In how many lines of the listing below does the word "Zustands" occur? Say only the number.
--
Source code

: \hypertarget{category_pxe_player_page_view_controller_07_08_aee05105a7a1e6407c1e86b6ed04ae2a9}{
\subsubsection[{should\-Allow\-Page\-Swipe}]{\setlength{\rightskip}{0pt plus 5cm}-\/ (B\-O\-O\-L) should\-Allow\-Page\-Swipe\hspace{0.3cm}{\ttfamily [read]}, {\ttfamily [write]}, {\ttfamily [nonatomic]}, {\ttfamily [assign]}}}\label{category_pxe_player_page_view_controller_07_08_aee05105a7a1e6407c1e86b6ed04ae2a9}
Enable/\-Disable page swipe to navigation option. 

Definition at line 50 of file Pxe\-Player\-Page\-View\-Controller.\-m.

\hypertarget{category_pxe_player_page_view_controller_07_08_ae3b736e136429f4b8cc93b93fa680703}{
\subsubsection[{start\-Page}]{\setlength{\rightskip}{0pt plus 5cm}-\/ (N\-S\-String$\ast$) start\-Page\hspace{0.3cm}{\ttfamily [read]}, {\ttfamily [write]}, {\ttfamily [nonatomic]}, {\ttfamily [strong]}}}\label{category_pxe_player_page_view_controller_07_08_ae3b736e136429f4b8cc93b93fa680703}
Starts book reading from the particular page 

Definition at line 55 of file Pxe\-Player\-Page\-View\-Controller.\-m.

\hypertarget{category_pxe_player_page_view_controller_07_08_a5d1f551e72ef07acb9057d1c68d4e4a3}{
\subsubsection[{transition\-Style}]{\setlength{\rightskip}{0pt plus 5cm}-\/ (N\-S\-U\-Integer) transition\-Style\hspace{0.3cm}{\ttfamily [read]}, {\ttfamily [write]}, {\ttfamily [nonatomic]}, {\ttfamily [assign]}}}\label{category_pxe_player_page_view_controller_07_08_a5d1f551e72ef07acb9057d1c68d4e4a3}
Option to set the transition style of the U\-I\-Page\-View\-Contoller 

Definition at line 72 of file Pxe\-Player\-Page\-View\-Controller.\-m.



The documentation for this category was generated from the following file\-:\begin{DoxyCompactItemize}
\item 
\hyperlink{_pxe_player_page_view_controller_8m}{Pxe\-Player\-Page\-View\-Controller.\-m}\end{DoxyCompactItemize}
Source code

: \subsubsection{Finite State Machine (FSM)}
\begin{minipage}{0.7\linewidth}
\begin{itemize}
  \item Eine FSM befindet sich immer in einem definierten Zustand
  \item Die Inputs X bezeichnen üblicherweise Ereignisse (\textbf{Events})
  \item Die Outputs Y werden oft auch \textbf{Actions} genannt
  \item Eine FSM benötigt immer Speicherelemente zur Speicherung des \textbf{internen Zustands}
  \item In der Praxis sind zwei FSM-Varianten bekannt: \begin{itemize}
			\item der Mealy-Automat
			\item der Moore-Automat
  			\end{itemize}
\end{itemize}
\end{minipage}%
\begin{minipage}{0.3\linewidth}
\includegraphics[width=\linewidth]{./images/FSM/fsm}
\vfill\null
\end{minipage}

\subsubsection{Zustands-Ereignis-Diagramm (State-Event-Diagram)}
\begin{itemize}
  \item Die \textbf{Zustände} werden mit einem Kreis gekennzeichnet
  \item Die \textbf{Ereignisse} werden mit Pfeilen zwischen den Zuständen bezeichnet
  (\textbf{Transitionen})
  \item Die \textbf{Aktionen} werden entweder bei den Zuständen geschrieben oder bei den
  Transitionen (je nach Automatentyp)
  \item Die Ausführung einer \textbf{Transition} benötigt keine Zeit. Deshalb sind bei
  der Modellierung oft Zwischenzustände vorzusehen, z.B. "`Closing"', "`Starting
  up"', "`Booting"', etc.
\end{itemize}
--
◆ **Exercise response**
2